Inappropriate write model
The current write model ignores the path length
(= the levels of
directories).
Writing cost must highly depend on the path length.
- The most of the storage costs: the random disk accesses.
- # of random disk accesses ∝ Depth of the Merkle tree node
- Depth of the Merkle tree node ∝ Path length
- Writing requires to access to the directory of the destination.
Its cost must be proportional to its path length. - Disk cache may help reducing the random disk accesses.
New model for reading/writing
cost(path_length, nbytes) =
coeff_path_length * path_length
+ coeff_nbytes * nbytes
+ intercept
where
path_length
of/hello
is0
path_length
of/contracts/index
is1
Slow to execute
Needs >= 12h.
Mainly due to the context data generation of 2GB
just for 1
read/write.
Problems of the reference machine
- RAID 5
- 32GB memory
RAID
The reference machine uses RAID-5.
Not typical for Tezos
nodes.
- Multiple SSD drives
- Reads in parallel.
Benchmarking on the reference machine may cause underestimation.
32GB memory
The ref. machine has 32GB memory.
25GB left available when running a Tezos node
- Much bigger than 6.0GB, avail memory of the minimal spec machine (8GB of memory).
The size of the disk cache affects the IO perf a lot.
Need to emulate the memory environment of the minimal spec machine.
The worst scenario is unrealistic
If nothing is disk-cached:
- 1 read takes 0.1 seconds = 100 kGU.
It must be assumed that the disk cache is filled with recent context accesses.
Need to write new IO benches
The existing benches have issues.
We wrote new benches.
New IO benchmarks
io/READ
and io/WRITE
:
- Restrict the available memory for cache
- Use the mainnet context
- Prepare a disk cache filled with random context accesses
- Randomly read/write context files and measure their times
- Execute without RAID
Restrict the available memory
Keep the kernel’s available memory around 6.0GiB
by allocating
dummy memory blocks.
This requires /proc/meminfo
. Linux specific.
Use the mainnet context
Not a fresh snapshot import:
too dense and cause
underestimation.
Need to grow the context by running the node over it, until the size of the context reaches 40GB.

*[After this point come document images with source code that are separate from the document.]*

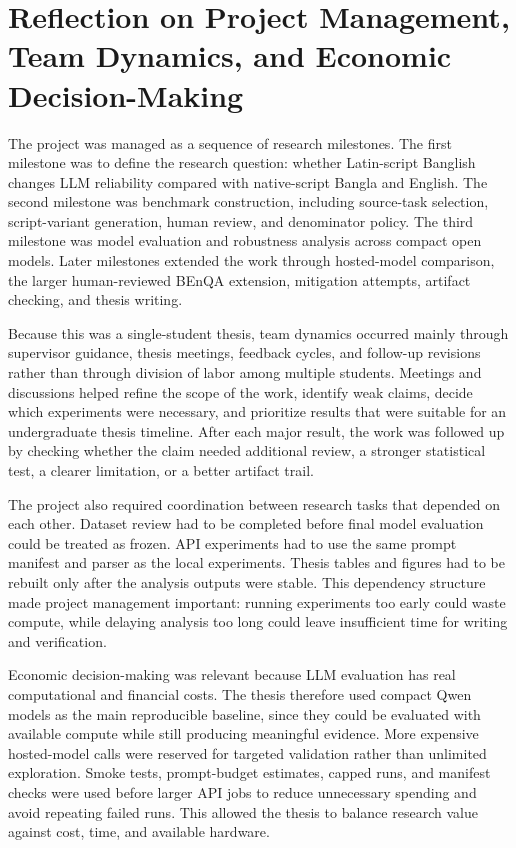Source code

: \section{Reflection on Project Management, Team Dynamics, and Economic Decision-Making}

The project was managed as a sequence of research milestones. The first milestone was to define the research question: whether Latin-script Banglish changes LLM reliability compared with native-script Bangla and English. The second milestone was benchmark construction, including source-task selection, script-variant generation, human review, and denominator policy. The third milestone was model evaluation and robustness analysis across compact open models. Later milestones extended the work through hosted-model comparison, the larger human-reviewed BEnQA extension, mitigation attempts, artifact checking, and thesis writing.

Because this was a single-student thesis, team dynamics occurred mainly through supervisor guidance, thesis meetings, feedback cycles, and follow-up revisions rather than through division of labor among multiple students. Meetings and discussions helped refine the scope of the work, identify weak claims, decide which experiments were necessary, and prioritize results that were suitable for an undergraduate thesis timeline. After each major result, the work was followed up by checking whether the claim needed additional review, a stronger statistical test, a clearer limitation, or a better artifact trail.

The project also required coordination between research tasks that depended on each other. Dataset review had to be completed before final model evaluation could be treated as frozen. API experiments had to use the same prompt manifest and parser as the local experiments. Thesis tables and figures had to be rebuilt only after the analysis outputs were stable. This dependency structure made project management important: running experiments too early could waste compute, while delaying analysis too long could leave insufficient time for writing and verification.

Economic decision-making was relevant because LLM evaluation has real computational and financial costs. The thesis therefore used compact Qwen models as the main reproducible baseline, since they could be evaluated with available compute while still producing meaningful evidence. More expensive hosted-model calls were reserved for targeted validation rather than unlimited exploration. Smoke tests, prompt-budget estimates, capped runs, and manifest checks were used before larger API jobs to reduce unnecessary spending and avoid repeating failed runs. This allowed the thesis to balance research value against cost, time, and available hardware.

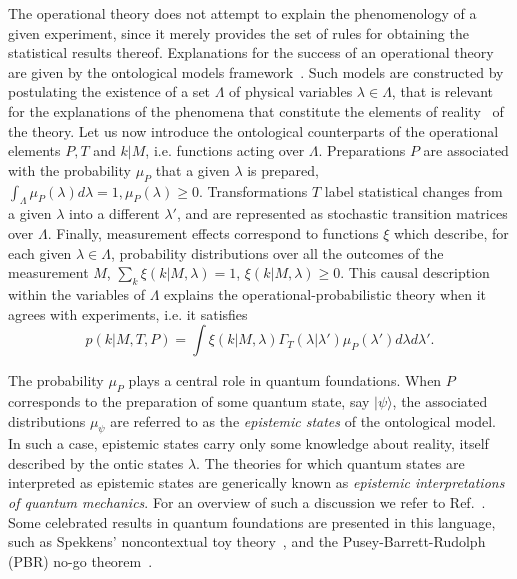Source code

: \documentclass[a4paper,twocolumn,11pt,accepted=2024-01-17]{quantumarticle}
\begin{document}
The operational theory does not attempt to explain the phenomenology of a given experiment, since it merely provides the set of rules for obtaining the statistical results thereof. Explanations for the success of an operational theory are given by the ontological models framework~\cite{liang2011specker,leifer2014isthequantum}. Such models are constructed by postulating the existence of a set $\Lambda$ of physical variables $\lambda \in \Lambda$, that is relevant for the explanations of the phenomena that constitute the elements of reality~\cite{EinsteinPR35} of the theory. Let us now introduce the ontological counterparts of the operational elements $P, T$ and $k \vert M $, i.e. functions acting over $\Lambda$. Preparations $P$ are associated with the probability $\mu_P$ that a given $\lambda$ is prepared, $\int_\Lambda \mu_P(\lambda)d\lambda = 1, \mu_P(\lambda) \geq 0$. Transformations $T$ label statistical changes from a given $\lambda$ into a different $\lambda'$, and are represented as stochastic transition matrices over $\Lambda$. Finally, measurement effects correspond to functions $\xi$ which describe, for each given $\lambda \in \Lambda$, probability distributions over all the outcomes of the measurement $M$, {$\sum_{k }\xi(k\vert M,\lambda)=1$, $\xi(k\vert M,\lambda) \geq 0$.} This causal description within the variables of $\Lambda$ explains the operational-probabilistic theory when it agrees with experiments, i.e. it satisfies
\begin{equation}
    {p(k \vert M,T,P) = \int \xi(k \vert M,\lambda)\Gamma_T(\lambda \vert \lambda')\mu_P(\lambda') d\lambda d\lambda'.}
\end{equation}

{ The probability $\mu_P$ plays a central role in quantum foundations. When $P$ corresponds to the preparation of some quantum state, say $\vert \psi \rangle$, the associated distributions $\mu_{\psi}$ are referred to as the \textit{epistemic states} of the ontological model. In such a case, epistemic states carry only some knowledge about reality, itself described by the ontic states $\lambda$. The theories for which quantum states are interpreted as epistemic states are generically known as \textit{epistemic interpretations of quantum mechanics}. For an overview of such a discussion we refer to Ref.~\cite{leifer2014isthequantum}. Some celebrated results in quantum foundations are presented in this language, such as Spekkens' noncontextual toy theory~\cite{spekkens2007evidence}, and the Pusey-Barrett-Rudolph (PBR) no-go theorem~\cite{pusey2012onthereality}. }
\end{document}
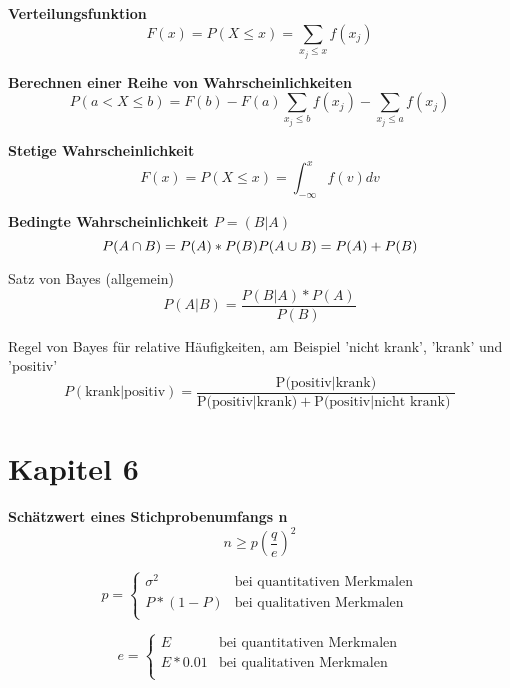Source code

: \documentclass[11pt,twocolumn,fleqn]{article}
\begin{document}
\textbf{Verteilungsfunktion}
\begin{equation*}
F(x)=P(X \leq x)=\sum_{x_j \leq x }f(x_j)
\end{equation*}

\textbf{Berechnen einer Reihe von Wahrscheinlichkeiten}
\begin{equation*}
P(a<X \leq b) = F(b)-F(a) \sum_{x_j \leq b }f(x_j) - \sum_{x_j \leq a }f(x_j)
\end{equation*}

\textbf{Stetige Wahrscheinlichkeit}
\begin{equation*}
F(x) = P(X \leq x) = \int^x_{-\infty} f(v)dv
\end{equation*}

\textbf{Bedingte Wahrscheinlichkeit $P=(B|A)$}
\begin{equation*}
P(A \cap B) = P(A) * P(B)\\
P(A \cup B) = P(A) + P(B)
\end{equation*}

Satz von Bayes (allgemein)
\begin{equation*}
P(A|B) = \frac{ P(B|A) * P(A) }{ P(B) }
\end{equation*}


Regel von Bayes für relative Häufigkeiten, am Beispiel 'nicht krank', 'krank' und 'positiv'
\begin{equation*}
P(\text{krank}|\text{positiv})=\frac{\text{P(positiv}|\text{krank)}}{\text{P(positiv}|\text{krank)} + \text{P(positiv}|\text{nicht krank) }}
\end{equation*}


\section{Kapitel 6}

\textbf{Schätzwert eines Stichprobenumfangs n}
\begin{equation*}
n \geq p (\frac{q}{e})^2
\end{equation*}

\begin{equation*}
p = \begin{cases} 
\sigma^2 & \text{bei quantitativen Merkmalen} \\ 
P*(1-P) & \text{bei qualitativen Merkmalen}  \\ 
\end{cases}
\end{equation*}

\begin{equation*}
e = \begin{cases} 
E & \text{bei quantitativen Merkmalen} \\ 
E*0.01 & \text{bei qualitativen Merkmalen}  \\ 
\end{cases}
\end{equation*}
\end{document}
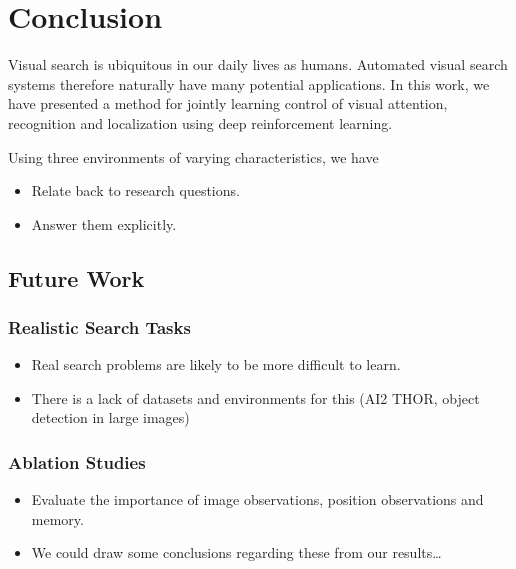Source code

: \chapter{Conclusion}
\label{cha:conclusion}

Visual search is ubiquitous in our daily lives as humans.
Automated visual search systems therefore naturally have many potential applications.
In this work, we have presented a method for jointly learning control of visual attention, recognition and localization using deep reinforcement learning.

Using three environments of varying characteristics, we have


\begin{itemize}
    \item Relate back to research questions.
    \item Answer them explicitly.
\end{itemize}


\section{Future Work}

\subsection{Realistic Search Tasks}

\begin{itemize}
    \item Real search problems are likely to be more difficult to learn.
    \item There is a lack of datasets and environments for this (AI2 THOR, object detection in large images)
\end{itemize}

\subsection{Ablation Studies}

\begin{itemize}
    \item Evaluate the importance of image observations, position observations and memory.
    \item We could draw some conclusions regarding these from our results\dots
\end{itemize}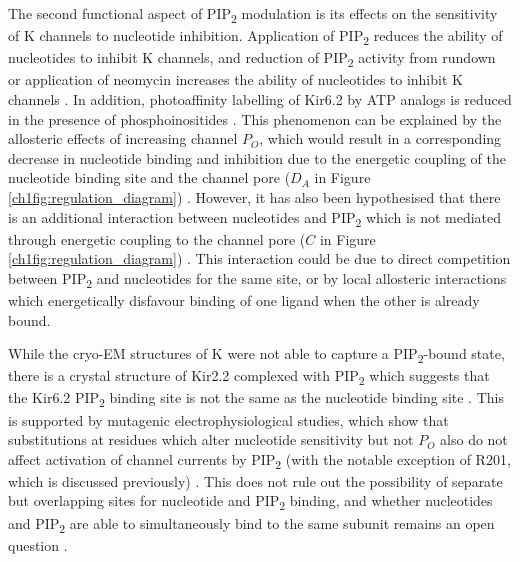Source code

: The second functional aspect of PIP\textsubscript{2} modulation is its effects on the sensitivity of K\ATP{} channels to nucleotide inhibition.
Application of PIP\textsubscript{2} reduces the ability of nucleotides to inhibit K\ATP{} channels, and reduction of PIP\textsubscript{2} activity from rundown or application of neomycin increases the ability of nucleotides to inhibit K\ATP{} channels \cite{baukrowitz_pip2_1998, shyng_membrane_1998, fan_phosphoinositides_1999, enkvetchakul_kinetic_2000}.
In addition, photoaffinity labelling of Kir6.2 by ATP analogs is reduced in the presence of phosphoinositides \cite{wang_compromised_2002}.
This phenomenon can be explained by the allosteric effects of increasing channel $P_O$, which would result in a corresponding decrease in nucleotide binding and inhibition due to the energetic coupling of the nucleotide binding site and the channel pore ($D_A$ in Figure \ref{ch1fig:regulation_diagram}) \cite{proks_modeling_2009}.
However, it has also been hypothesised that there is an additional interaction between nucleotides and PIP\textsubscript{2} which is not mediated through energetic coupling to the channel pore ($C$ in Figure \ref{ch1fig:regulation_diagram}) \cite{fan_phosphoinositides_1999, macgregor_nucleotides_2002, proks_modeling_2009, haider_identification_2007}.
This interaction could be due to direct competition between PIP\textsubscript{2} and nucleotides for the same site, or by local allosteric interactions which energetically disfavour binding of one ligand when the other is already bound.

While the cryo-EM structures of K\ATP{} were not able to capture a PIP\textsubscript{2}-bound state, there is a crystal structure of Kir2.2 complexed with PIP\textsubscript{2} which suggests that the Kir6.2 PIP\textsubscript{2} binding site is not the same as the nucleotide binding site \cite{hansen_structural_2011}.
This is supported by mutagenic electrophysiological studies, which show that substitutions at residues which alter nucleotide sensitivity but not $P_O$ also do not affect activation of channel currents by PIP\textsubscript{2} (with the notable exception of R201, which is discussed previously) \cite{fan_anionic_1997, shyng_structural_2000, schulze_phosphatidylinositol_2003, haider_identification_2007}.
This does not rule out the possibility of separate but overlapping sites for nucleotide and PIP\textsubscript{2} binding, and whether nucleotides and PIP\textsubscript{2} are able to simultaneously bind to the same subunit remains an open question \cite{enkvetchakul_gating_2003-2, proks_modeling_2009}.
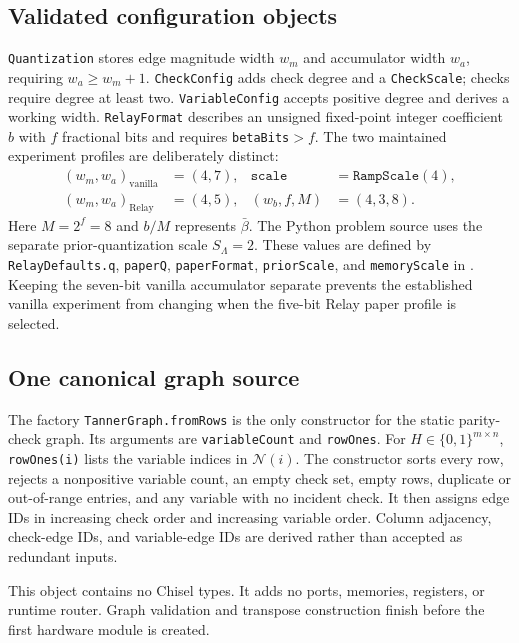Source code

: \documentclass[10pt,conference]{IEEEtran}
\begin{document}
\subsection{Validated configuration objects}
\texttt{Quantization} stores edge magnitude width $w_m$ and accumulator width
$w_a$, requiring $w_a\geq w_m+1$.  \texttt{CheckConfig} adds check degree and
a \texttt{CheckScale}; checks require degree at least two.
\texttt{VariableConfig} accepts positive degree and derives a working width.
\texttt{RelayFormat} describes an unsigned fixed-point integer coefficient
$b$ with $f$ fractional bits and requires \texttt{betaBits}$>f$.
The two maintained experiment profiles are deliberately distinct:
\begin{align}
 (w_m,w_a)_{\mathrm{vanilla}}&=(4,7),
 &\texttt{scale}&=\texttt{RampScale}(4),\label{eq:vanilla-format}\\
 (w_m,w_a)_{\mathrm{Relay}}&=(4,5),
 &(w_b,f,M)&=(4,3,8).\label{eq:relay-format}
\end{align}
Here $M=2^f=8$ and $b/M$ represents $\bar\beta$.  The Python problem source
uses the separate prior-quantization scale $S_\Lambda=2$.  These values are
defined by \texttt{RelayDefaults.q}, \texttt{paperQ}, \texttt{paperFormat},
\texttt{priorScale}, and \texttt{memoryScale} in .  Keeping
the seven-bit vanilla accumulator separate prevents the established vanilla
experiment from changing when the five-bit Relay paper profile is selected.

\subsection{One canonical graph source}
The factory \texttt{TannerGraph.fromRows} is the only constructor for the
static parity-check graph.  Its arguments are \texttt{variableCount} and
\texttt{rowOnes}.  For $H\in\{0,1\}^{m\times n}$, \texttt{rowOnes(i)} lists
the variable indices in $\mathcal{N}(i)$.  The
constructor sorts every row, rejects a nonpositive variable count, an empty
check set, empty rows, duplicate or out-of-range entries, and any variable with
no incident check.  It then assigns edge IDs in increasing check order and
increasing variable order.  Column adjacency, check-edge IDs, and variable-edge
IDs are derived rather than accepted as redundant inputs.

This object contains no Chisel types.  It adds no ports, memories, registers,
or runtime router.  Graph validation and transpose construction finish before
the first hardware module is created.
\end{document}
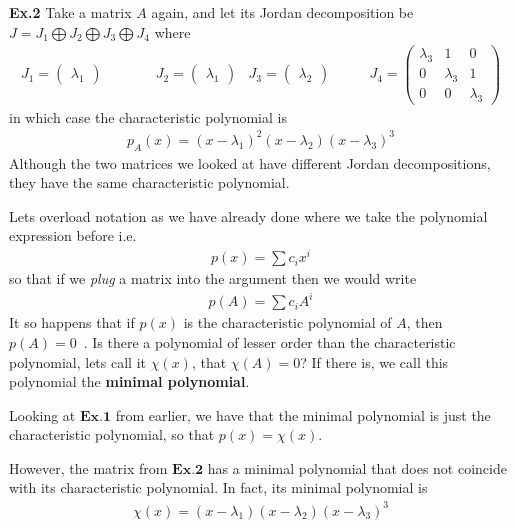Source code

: \documentclass[a4paper,11pt]{exam}
\newcounter{ct}
\begin{document}
\begin{questions}
\begin{tcolorbox}[colback=black!1!,title=From Jordan form to characteristic polynomial]
    \textbf{Ex.2} Take a matrix $A$ again, and let its Jordan decomposition be $J =  J_1 \bigoplus J_2 \bigoplus J_3 \bigoplus J_4$ where
    \begin{align}
        J_1 = \begin{pmatrix} \lambda_1 \end{pmatrix} & \qquad\quad
        J_2 = \begin{pmatrix} \lambda_1 \end{pmatrix} &
        J_3 = \begin{pmatrix} \lambda_2 \end{pmatrix} &  \qquad
        J_4 = \begin{pmatrix} \lambda_3 & 1 & 0 \\ 0 & \lambda_3 & 1 \\ 0 & 0 & \lambda_3 \end{pmatrix}
    \end{align}
    in which case the characteristic polynomial is
    \begin{align}
        p_A(x) = (x - \lambda_1)^2 (x - \lambda_2) (x - \lambda_3)^3
    \end{align}
    Although the two matrices we looked at have different Jordan decompositions, they have the same characteristic polynomial. 
\end{tcolorbox}
Lets overload notation as we have already done where we take the polynomial expression before i.e.
\begin{align}
    p(x) = \sum c_i x^i
\end{align}
so that if we \textit{plug} a matrix into the argument then we would write
\begin{align}
    p(A) = \sum c_i A^i
\end{align}
It so happens that if $p(x)$ is the characteristic polynomial of $A$, then $p(A) = 0$~\cite{hirsch1974differential}.  Is there a polynomial of lesser order than the characteristic polynomial, lets call it $\chi(x)$, that $\chi(A) = 0$? If there is, we call this polynomial the \textbf{minimal polynomial}.  
\begin{tcolorbox}[colback=black!1!,title=Minimal polynomials]
    Looking at $\textbf{Ex.1}$ from earlier, we have that the minimal polynomial is just the characteristic polynomial, so that $p(x) = \chi(x)$.\newline

    However, the matrix from $\textbf{Ex.2}$ has a minimal polynomial that does not coincide with its characteristic polynomial.  In fact, its minimal polynomial is
    \begin{align}
        \chi(x) = (x - \lambda_1)(x - \lambda_2)(x - \lambda_3)^3
    \end{align}
\end{tcolorbox}
\newpage

\end{questions}
\end{document}
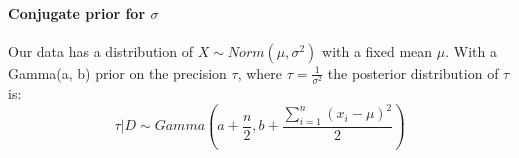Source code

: \paragraph{Conjugate prior for $\sigma$}
Our data has a distribution of $X\sim Norm(\mu, \sigma^2)$ with a fixed mean $\mu$. With a Gamma(a, b) prior on the precision $\tau$, where $\tau = \frac{1}{\sigma^2}$ the posterior distribution of $\tau$ is:
\begin{equation*}
\tau|D\sim Gamma\left(a+\frac{n}{2}, b+\frac{\sum_{i=1}^{n}(x_i-\mu)^2}{2}\right)
\end{equation*}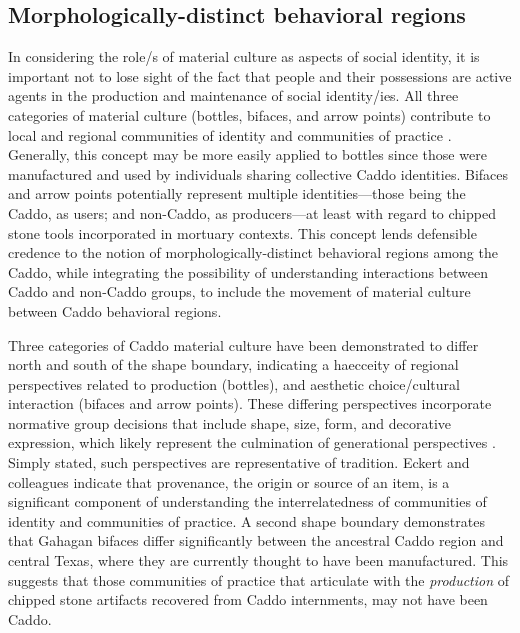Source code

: \documentclass[smallextended]{svjour3}       %
\begin{document}
\hypertarget{morphologically-distinct-behavioral-regions}{%
\subsection{Morphologically-distinct behavioral
regions}\label{morphologically-distinct-behavioral-regions}}

In considering the role/s of material culture as aspects of social
identity, it is important not to lose sight of the fact that people and
their possessions are active agents in the production and maintenance of
social identity/ies. All three categories of material culture (bottles,
bifaces, and arrow points) contribute to local and regional communities
of identity and communities of practice \cite{RN8061}. Generally, this
concept may be more easily applied to bottles since those were
manufactured and used by individuals sharing collective Caddo
identities. Bifaces and arrow points potentially represent multiple
identities---those being the Caddo, as users; and non-Caddo, as
producers---at least with regard to chipped stone tools incorporated in
mortuary contexts. This concept lends defensible credence to the notion
of morphologically-distinct behavioral regions among the Caddo, while
integrating the possibility of understanding interactions between Caddo
and non-Caddo groups, to include the movement of material culture
between Caddo behavioral regions.

Three categories of Caddo material culture have been demonstrated to
differ north and south of the shape boundary, indicating a haecceity of
regional perspectives related to production (bottles), and aesthetic
choice/cultural interaction (bifaces and arrow points). These differing
perspectives incorporate normative group decisions that include shape,
size, form, and decorative expression, which likely represent the
culmination of generational perspectives \cite{RN5610}. Simply stated,
such perspectives are representative of tradition. Eckert and colleagues
\cite{RN8061} indicate that provenance, the origin or source of an item,
is a significant component of understanding the interrelatedness of
communities of identity and communities of practice. A second shape
boundary demonstrates that Gahagan bifaces differ significantly between
the ancestral Caddo region and central Texas, where they are currently
thought to have been manufactured. This suggests that those communities
of practice that articulate with the \emph{production} of chipped stone
artifacts recovered from Caddo internments, may not have been Caddo.
\end{document}

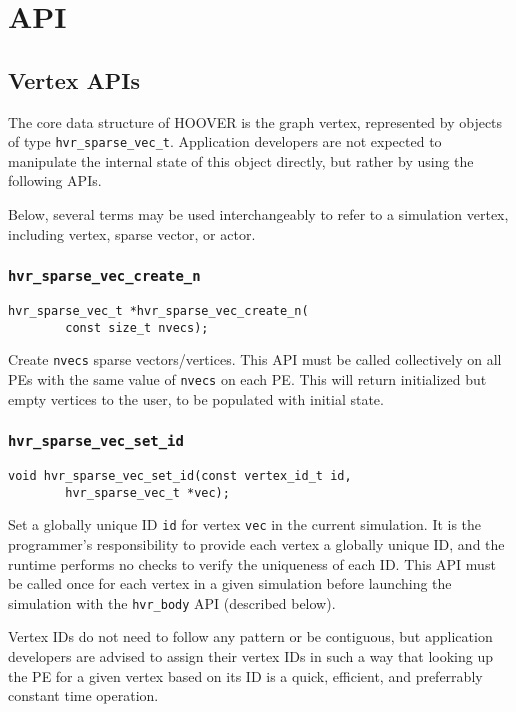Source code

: \section{API}

\subsection{Vertex APIs}

The core data structure of HOOVER is the graph vertex, represented by objects of
type \texttt{hvr\_sparse\_vec\_t}. Application developers are not expected to
manipulate the internal state of this object directly, but rather by using the
following APIs.

Below, several terms may be used interchangeably to refer to a simulation
vertex, including vertex, sparse vector, or actor.

\subsubsection{\texttt{hvr\_sparse\_vec\_create\_n}}

\begin{verbatim}
hvr_sparse_vec_t *hvr_sparse_vec_create_n(
        const size_t nvecs);
\end{verbatim}

Create \texttt{nvecs} sparse vectors/vertices. This API must be called
collectively on all PEs with the same value of \texttt{nvecs} on each PE. This
will return initialized but empty vertices to the user, to be populated with
initial state.

\subsubsection{\texttt{hvr\_sparse\_vec\_set\_id}}

\begin{verbatim}
void hvr_sparse_vec_set_id(const vertex_id_t id,
        hvr_sparse_vec_t *vec);
\end{verbatim}

Set a globally unique ID \texttt{id} for vertex \texttt{vec} in the current
simulation. It is the programmer's responsibility to provide each vertex a
globally unique ID, and the runtime performs no checks to verify the uniqueness
of each ID. This API must be called once for each vertex in a given simulation
before launching the simulation with the \texttt{hvr\_body} API (described
below).

Vertex IDs do not need to follow any pattern or be contiguous, but application
developers are advised to assign their vertex IDs in such a way that looking up
the PE for a given vertex based on its ID is a quick, efficient, and preferrably
constant time operation.

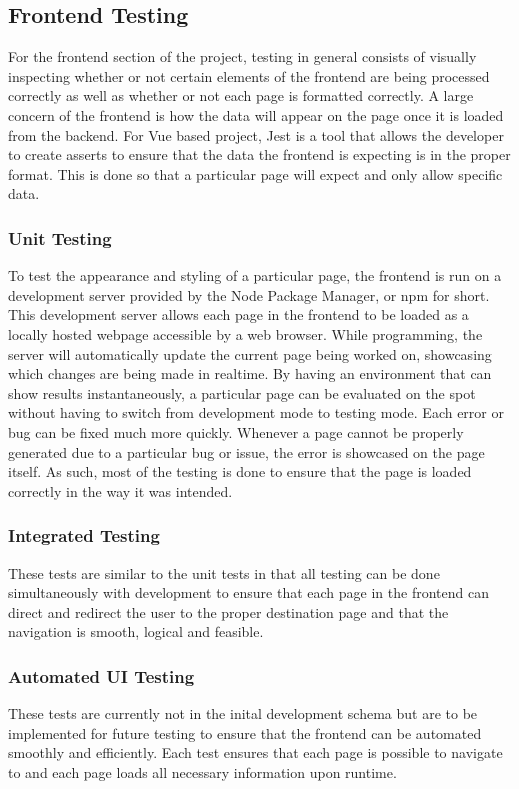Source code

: {{{{{{{\subsection{Frontend Testing}
For the frontend section of the project, testing in general consists of visually inspecting whether or not certain elements of the frontend are being processed correctly as well as whether or not each page is formatted correctly. A large concern of the frontend is how the data will appear on the page once it is loaded from the backend. For Vue based project, Jest is a tool that allows the developer to create asserts to ensure that the data the frontend is expecting is in the proper format. This is done so that a particular page will expect and only allow specific data. 

\subsubsection{Unit Testing}
To test the appearance and styling of a particular page, the frontend is run on a development server provided by the Node Package Manager, or npm for short. This development server allows each page in the frontend to be loaded as a locally hosted webpage accessible by a web browser. While programming, the server will automatically update the current page being worked on, showcasing which changes are being made in realtime. By having an environment that can show results instantaneously, a particular page can be evaluated on the spot without having to switch from development mode to testing mode. Each error or bug can be fixed much more quickly. Whenever a page cannot be properly generated due to a particular bug or issue, the error is showcased on the page itself. As such, most of the testing is done to ensure that the page is loaded correctly in the way it was intended. 

\subsubsection{Integrated Testing}
These tests are similar to the unit tests in that all testing can be done simultaneously with development to ensure that each page in the frontend can direct and redirect the user to the proper destination page and that the navigation is smooth, logical and feasible.  

\subsubsection{Automated UI Testing}
These tests are currently not in the inital development schema but are to be implemented for future testing to ensure that the frontend can be automated smoothly and efficiently. Each test ensures that each page is possible to navigate to and each page loads all necessary information upon runtime.


}}}}}}}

- 40GB is today’s maximum size of the context
- The context GC keeps its size.
Prepare the disk cache
The disk cache of Tezos node machine is filled with the context data of the recent commits.
To emulate this state of the disk cache, we initialize it by accessing the context data.
- Reset the disk cache
- This requires the root priviledge
- Linux speicific (
/proc/
)
- Randomly read context files until the disk cache is filled.
Benchmark loop
Read/write random files from/to the head commit
under the
prepared disk cache, and measure their times.
Read
Time of reading 1 random file
flush
to reset the Irmin cache to avoid memory exhaustion.
Write
Time of writing 1 random file of random size +
commit
:
- Overestimating: 1
commit
for each write.- 1
commit
per 10 writes reduces the gas 2/3
- 1
- Keep using the same context for performance.
Benchmark time
32mins for io/READ and io/WRITE
Some preparations required though:
- Mainnet snapshot import
- Run the node over it for a while
Result emulating 8GB machine
The results have high variance but something like:
Read: x1.3 of the current cost
- coeff for the path length: 57_000
- coeff for the file bytes: 1.5
- intercept: 0
Write: x24 of the current cost
- coeff for the path length: 930_000
- coeff for the file bytes: 1
- intercept: 0
Evaluation of the result
The suggested parameters match with the actual block application time?
So far we have only 1 sample, block 4043830.
Storage accesses of block 4043830
Reads
- 624 times
- 3656 total path length
- 183133 bytes
Writes
- 428 times
- 2376 total path length
- 18456 bytes
Storage access gas of block 4043830
Reads
- Nairobi: 125K gas
- Newly inferred: 173K gas, about x1.4
Writes
- Nairobi : 85K gas
- Newly inferred 1,812K gas, about x21.1
New inferred - Nairobi = 1,775K gas for 1.775 secs
It does not yet explain the 6 seconds application time…
Disk cache matters
More memory for the disk cache improves the IO performance.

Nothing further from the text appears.